**DATA EXTRACTS:**
━━━━━━

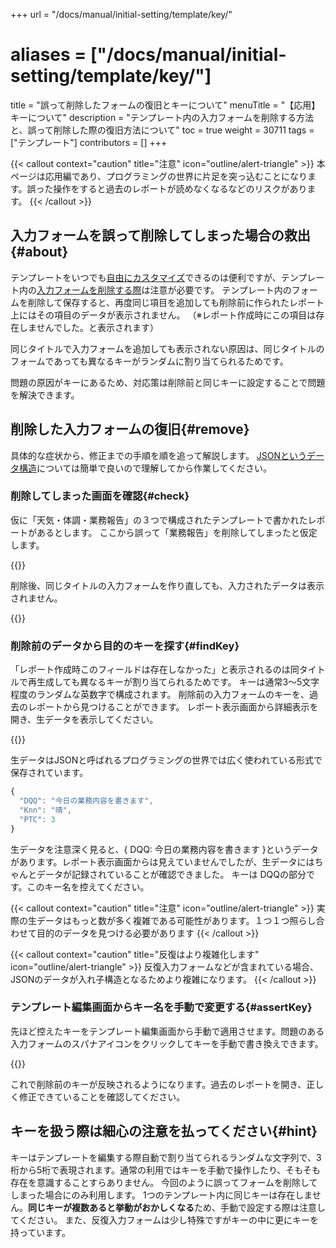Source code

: +++
url = "/docs/manual/initial-setting/template/key/"
# aliases = ["/docs/manual/initial-setting/template/key/"]
title = "誤って削除したフォームの復旧とキーについて"
menuTitle = "【応用】キーについて"
description = "テンプレート内の入力フォームを削除する方法と、誤って削除した際の復旧方法について"
toc = true
weight = 30711
tags = ["テンプレート"]
contributors = []
+++

{{< callout context="caution" title="注意" icon="outline/alert-triangle" >}}
本ページは応用編であり、プログラミングの世界に片足を突っ込むことになります。誤った操作をすると過去のレポートが読めなくなるなどのリスクがあります。
{{< /callout >}}

## 入力フォームを誤って削除してしまった場合の救出 {#about}

テンプレートをいつでも[自由にカスタマイズ](/docs/manual/initial-setting/template/make/)できるのは便利ですが、テンプレート内の[入力フォームを削除する際](/docs/manual/initial-setting/template/make/#removeForm)は注意が必要です。
テンプレート内のフォームを削除して保存すると、再度同じ項目を追加しても削除前に作られたレポート上にはその項目のデータが表示されません。
（※レポート作成時にこの項目は存在しませんでした。と表示されます）

同じタイトルで入力フォームを追加しても表示されない原因は、同じタイトルのフォームであっても異なるキーがランダムに割り当てられるためです。

問題の原因がキーにあるため、対応策は削除前と同じキーに設定することで問題を解決できます。

## 削除した入力フォームの復旧{#remove}

具体的な症状から、修正までの手順を順を追って解説します。
[JSONというデータ構造](https://knowledge.shade3d.jp/knowledgebase/json%E5%BD%A2%E5%BC%8F%E3%81%A8%E3%81%AF)については簡単で良いので理解してから作業してください。

### 削除してしまった画面を確認{#check}

仮に「天気・体調・業務報告」の３つで構成されたテンプレートで書かれたレポートがあるとします。
ここから誤って「業務報告」を削除してしまったと仮定します。

{{<iTablet filename="img/preRemoveForm" msg="今は表示されていますがテンプレート編集で誤って「業務報告」を消して保存したとします">}}

削除後、同じタイトルの入力フォームを作り直しても、入力されたデータは表示されません。

{{<iTablet filename="img/invalidKey" msg="同じタイトルのフォームを追加してもデータ復旧はしません">}}

### 削除前のデータから目的のキーを探す{#findKey}

「レポート作成時このフィールドは存在しなかった」と表示されるのは同タイトルで再生成しても異なるキーが割り当てられるためです。
キーは通常3〜5文字程度のランダムな英数字で構成されます。
削除前の入力フォームのキーを、過去のレポートから見つけることができます。
レポート表示画面から詳細表示を開き、生データを表示してください。

{{<iTablet filename="img/rawData" msg="レポートの生データを表示します" alice="guide">}}

生データはJSONと呼ばれるプログラミングの世界では広く使われている形式で保存されています。

```javascript
{
  "DQQ": "今日の業務内容を書きます",
  "Knn": "晴",
  "PTC": 3
}
```

生データを注意深く見ると、{ DQQ: 今日の業務内容を書きます }というデータがあります。レポート表示画面からは見えていませんでしたが、生データにはちゃんとデータが記録されていることが確認できました。
キーは DQQの部分です。このキー名を控えてください。

{{< callout context="caution" title="注意" icon="outline/alert-triangle" >}}
実際の生データはもっと数が多く複雑である可能性があります。１つ１つ照らし合わせて目的のデータを見つける必要があります
{{< /callout >}}

{{< callout context="caution" title="反復はより複雑化します" icon="outline/alert-triangle" >}}
反復入力フォームなどが含まれている場合、JSONのデータが入れ子構造となるためより複雑になります。
{{< /callout >}}

### テンプレート編集画面からキー名を手動で変更する{#assertKey}

先ほど控えたキーをテンプレート編集画面から手動で適用させます。問題のある入力フォームのスパナアイコンをクリックしてキーを手動で書き換えできます。

{{<iTablet filename="img/rawData" msg="手動で入力フォームのキーを変更できます。作業は慎重に！" alice="here">}}

これで削除前のキーが反映されるようになります。過去のレポートを開き、正しく修正できていることを確認してください。

## キーを扱う際は細心の注意を払ってください{#hint}

キーはテンプレートを編集する際自動で割り当てられるランダムな文字列で、3桁から5桁で表現されます。通常の利用ではキーを手動で操作したり、そもそも存在を意識することすらありません。
今回のように誤ってフォームを削除してしまった場合にのみ利用します。
1つのテンプレート内に同じキーは存在しません。**同じキーが複数あると挙動がおかしくなる**ため、手動で設定する際は注意してください。
また、反復入力フォームは少し特殊ですがキーの中に更にキーを持っています。
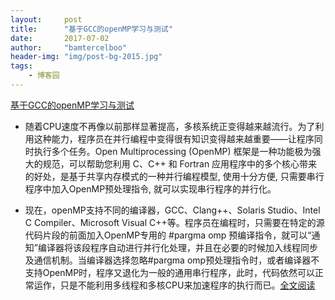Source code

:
 ```yaml
---
layout:     post
title:      "基于GCC的openMP学习与测试"
date:       2017-07-02
author:     "bamtercelboo"
header-img: "img/post-bg-2015.jpg"
tags:
    - 博客园
---
```


> <div>
  <a href="http://www.cnblogs.com/bamtercelboo/p/7107009.html">基于GCC的openMP学习与测试</a></div>
<div>

- 随着CPU速度不再像以前那样显著提高，多核系统正变得越来越流行。为了利用这种能力，程序员在并行编程中变得很有知识变得越来越重要——让程序同时执行多个任务。Open Multiprocessing (OpenMP) 框架是一种功能极为强大的规范，可以帮助您利用 C、C++ 和 Fortran 应用程序中的多个核心带来的好处，是基于共享内存模式的一种并行编程模型, 使用十分方便, 只需要串行程序中加入OpenMP预处理指令, 就可以实现串行程序的并行化。
  

- 现在，openMP支持不同的编译器，GCC、Clang++、Solaris Studio、Intel C Compiler、Microsoft Visual C++等。程序员在编程时，只需要在特定的源代码片段的前面加入OpenMP专用的 #pargma omp 预编译指令，就可以“通知”编译器将该段程序自动进行并行化处理，并且在必要的时候加入线程同步及通信机制。当编译器选择忽略#pargma omp预处理指令时，或者编译器不支持OpenMP时，程序又退化为一般的通用串行程序，此时，代码依然可以正常运作，只是不能利用多线程和多核CPU来加速程序的执行而已。<a href="http://www.cnblogs.com/bamtercelboo/p/7107009.html">全文阅读</a>
<div>


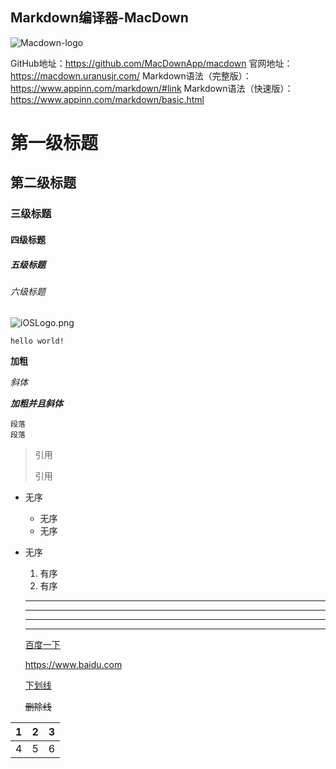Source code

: 
## Markdown编译器-MacDown 
![Macdown-logo](http://macdown.uranusjr.com/static/images/logo-160.png)

GitHub地址：https://github.com/MacDownApp/macdown 
官网地址：https://macdown.uranusjr.com/ 
Markdown语法（完整版）：https://www.appinn.com/markdown/#link 
Markdown语法（快速版）：https://www.appinn.com/markdown/basic.html


# 第一级标题
## 第二级标题
### 三级标题
#### 四级标题
##### 五级标题
###### 六级标题

![iOSLogo.png](https://i.loli.net/2019/04/18/5cb8616f41da1.png)



`hello world!`

**加粗**

*斜体*

***加粗并且斜体***

```
段落
段落
```



> 引用
>
> 引用



* 无序

  * 无序
  * 无序

* 无序

  

  1. 有序
  2. 有序

  

  -----

  -----------------

  --------

  ---------

  

  [百度一下](https://www.baidu.com)

  <https://www.baidu.com>

  <u>下划线</u>

  ~~删除线~~


|   1   |  2    | 3     |
| ---- | ---- | ---- |
| 4     | 5     |6      |

  



  






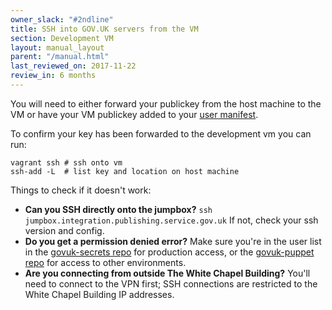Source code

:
 ```yaml
---
owner_slack: "#2ndline"
title: SSH into GOV.UK servers from the VM
section: Development VM
layout: manual_layout
parent: "/manual.html"
last_reviewed_on: 2017-11-22
review_in: 6 months
---
```


You will need to either forward your publickey from the host machine to the
VM or have your VM publickey added to your [user manifest][user-manifests].

[user-manifests]: https://docs.publishing.service.gov.uk/manual/get-started.html#3-create-a-user-in-integration-and-ci

To confirm your key has been forwarded to the development vm you can run:

```shell
vagrant ssh # ssh onto vm
ssh-add -L  # list key and location on host machine
```
Things to check if it doesn't work:

-   **Can you SSH directly onto the jumpbox?**
    `ssh jumpbox.integration.publishing.service.gov.uk` If not, check your ssh
    version and config.
-   **Do you get a permission denied error?** Make sure you're in the
    user list in the [govuk-secrets repo](https://github.com/alphagov/govuk-secrets/tree/master/puppet/hieradata)
    for production access, or the [govuk-puppet repo](https://github.com/alphagov/govuk-puppet/tree/master/hieradata)
    for access to other environments.
- **Are you connecting from outside The White Chapel Building?**
    You'll need to connect to the VPN first; SSH connections are
    restricted to the White Chapel Building IP addresses.
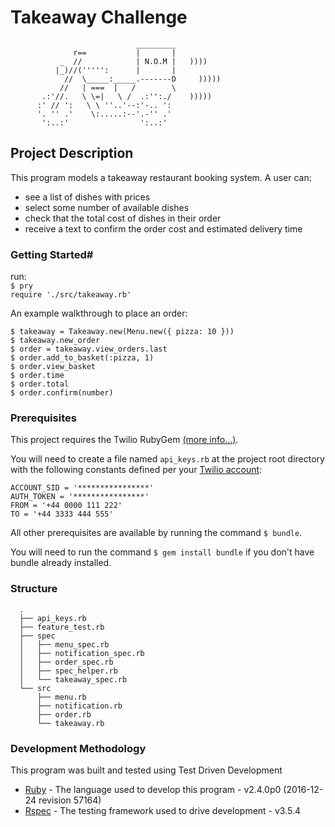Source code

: Takeaway Challenge
==================
```
                            _________
              r==           |       |
           _  //            | N.O.M |   ))))
          |_)//(''''':      |       |
            //  \_____:_____.-------D     )))))
           //   | ===  |   /        \
       .:'//.   \ \=|   \ /  .:'':./    )))))
      :' // ':   \ \ ''..'--:'-.. ':
      '. '' .'    \:.....:--'.-'' .'
       ':..:'                ':..:'

 ```

## Project Description ##

This program models a takeaway restaurant booking system. A user can:
- see a list of dishes with prices
- select some number of available dishes
- check that the total cost of dishes in their order
- receive a text to confirm the order cost and estimated delivery time

### Getting Started#

run:  
      ```$ pry ```  
      ```require './src/takeaway.rb'```  

An example walkthrough to place an order:

```
$ takeaway = Takeaway.new(Menu.new({ pizza: 10 }))
$ takeaway.new_order
$ order = takeaway.view_orders.last
$ order.add_to_basket(:pizza, 1)
$ order.view_basket
$ order.time
$ order.total
$ order.confirm(number)
```  


### Prerequisites

This project requires the Twilio RubyGem [(more info...)](https://www.twilio.com/docs/libraries/ruby).

You will need to create a file named ```api_keys.rb``` at the project root directory with the following constants defined per your [Twilio account](https://www.twilio.com):

    ACCOUNT_SID = '****************'
    AUTH_TOKEN = '****************'
    FROM = '+44 0000 111 222'
    TO = '+44 3333 444 555'

All other prerequisites are available by running the command ```$ bundle```.

You will need to run the command ```$ gem install bundle``` if you don't have bundle already installed.

### Structure ###
      .
      ├── api_keys.rb
      ├── feature_test.rb
      ├── spec
      │   ├── menu_spec.rb
      │   ├── notification_spec.rb
      │   ├── order_spec.rb
      │   ├── spec_helper.rb
      │   └── takeaway_spec.rb
      └── src
          ├── menu.rb
          ├── notification.rb
          ├── order.rb
          └── takeaway.rb

### Development Methodology

This program was built and tested using Test Driven Development

* [Ruby](https://www.ruby-lang.org) - The language used to develop this program - v2.4.0p0 (2016-12-24 revision 57164)
* [Rspec](http://rspec.info) - The testing framework used to drive development - v3.5.4
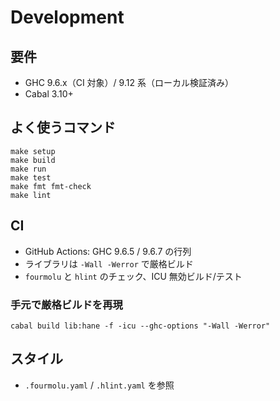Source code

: # Development

## 要件
- GHC 9.6.x（CI 対象）/ 9.12 系（ローカル検証済み）
- Cabal 3.10+

## よく使うコマンド
```
make setup
make build
make run
make test
make fmt fmt-check
make lint
```

## CI
- GitHub Actions: GHC 9.6.5 / 9.6.7 の行列
- ライブラリは `-Wall -Werror` で厳格ビルド
- `fourmolu` と `hlint` のチェック、ICU 無効ビルド/テスト

### 手元で厳格ビルドを再現
```
cabal build lib:hane -f -icu --ghc-options "-Wall -Werror"
```

## スタイル
- `.fourmolu.yaml` / `.hlint.yaml` を参照

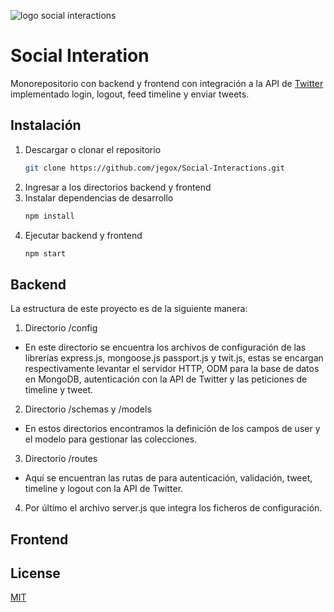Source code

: ![logo social interactions](https://github.com/jegox/Social-Interactions/blob/master/frontend/src/images/logo.png?raw=true)

# **Social Interation**

Monorepositorio con backend y frontend con integración a la API de [Twitter](https://developer.twitter.com/en/docs/api-reference-index) implementado login, logout, feed timeline y enviar tweets.

## **Instalación**
1. Descargar o clonar el repositorio
    ```bash
    git clone https://github.com/jegox/Social-Interactions.git
    ```
2. Ingresar a los directorios backend y frontend
3. Instalar dependencias de desarrollo
    ```bash
    npm install
    ```
4. Ejecutar backend y frontend
    ```bash
    npm start
    ```

## **Backend**

La estructura de este proyecto es de la siguiente manera:
1. Directorio /config
  * En este directorio se encuentra los archivos de configuración de las librerías express.js, mongoose.js passport.js y twit.js, estas se encargan respectivamente levantar el servidor HTTP, ODM para la base de datos en MongoDB, autenticación con la API de Twitter y las peticiones de timeline y tweet.
2. Directorio /schemas y /models
  * En estos directorios encontramos la definición de los campos de user y el modelo para gestionar las colecciones.
3. Directorio /routes
  * Aquí se encuentran las rutas de para autenticación, validación, tweet, timeline y logout con la API de Twitter.
4. Por último  el archivo server.js que integra los ficheros de configuración.

## **Frontend**

## License
[MIT](https://choosealicense.com/licenses/mit/)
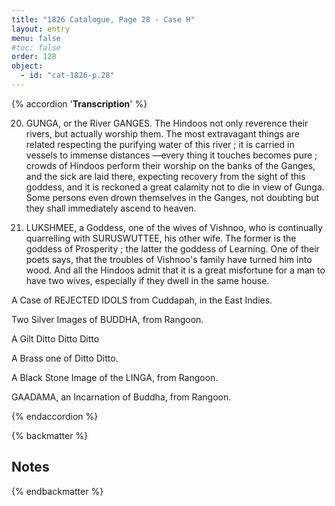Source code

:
 ```yaml
---
title: "1826 Catalogue, Page 28 - Case H"
layout: entry
menu: false
#toc: false
order: 128
object:
  - id: "cat-1826-p.28"
---
```

{% accordion '**Transcription**' %}

20. GUNGA, or the River GANGES.
The Hindoos not only reverence their rivers, but actually
worship them. The most extravagant things are related
respecting the purifying water of this river ; it is carried
in vessels to immense distances —every thing it touches
becomes pure ; crowds of Hindoos perform their worship
on the banks of the Ganges, and the sick are laid there,
expecting recovery from the sight of this goddess, and it
is reckoned a great calamity not to die in view of Gunga.
Some persons even drown themselves in the Ganges, not
doubting but they shall immediately ascend to heaven.

21. LUKSHMEE, a Goddess, one of the wives of Vishnoo,
who is continually quarrelling with SURUSWUTTEE,
his other wife.
The former is the goddess of Prosperity ; the latter the
goddess of Learning.
One of their poets says, that the troubles of Vishnoo's
family have turned him into wood. And all the Hindoos
admit that it is a great misfortune for a man to have two
wives, especially if they dwell in the same house.

A Case of REJECTED IDOLS from Cuddapah, in the
East Indies.

Two Silver Images of BUDDHA, from Rangoon.

A Gilt Ditto         Ditto         Ditto

A Brass one of       Ditto         Ditto.

A Black Stone Image of the LINGA, from Rangoon.

GAADAMA, an Incarnation of Buddha, from Rangoon.

{% endaccordion %}

{% backmatter %}

## Notes

[^1]:
[^2]:
[^3]:
[^4]:
[^5]:
[^6]:
[^7]:
[^8]:
[^9]:
[^10]:
[^11]:
[^12]:
[^13]:
[^14]:

{% endbackmatter %}

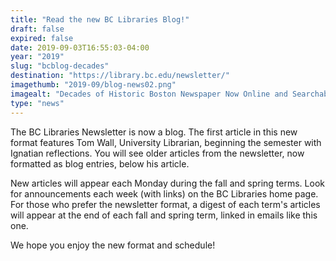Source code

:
 ```yaml
---
title: "Read the new BC Libraries Blog!"
draft: false
expired: false
date: 2019-09-03T16:55:03-04:00
year: "2019"
slug: "bcblog-decades"
destination: "https://library.bc.edu/newsletter/"
imagethumb: "2019-09/blog-news02.png"
imagealt: "Decades of Historic Boston Newspaper Now Online and Searchable"
type: "news"
---
```


The BC Libraries Newsletter is now a blog. The first article in this new format features Tom Wall, University Librarian, beginning the semester with Ignatian reflections. You will see older articles from the newsletter, now formatted as blog entries, below his article.

New articles will appear each Monday during the fall and spring terms. Look for announcements each week (with links) on the BC Libraries home page. For those who prefer the newsletter format, a digest of each term's articles will appear at the end of each fall and spring term, linked in emails like this one.

We hope you enjoy the new format and schedule!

━━━━━━

**WHAT THE TASK REQUIRES:** Which lines in the material contain the word "publishing"? Pull each of them out.

**EXERCISE SOLUTION:**
[user-manifests]: https://docs.publishing.service.gov.uk/manual/get-started.html#3-create-a-user-in-integration-and-ci
    `ssh jumpbox.integration.publishing.service.gov.uk` If not, check your ssh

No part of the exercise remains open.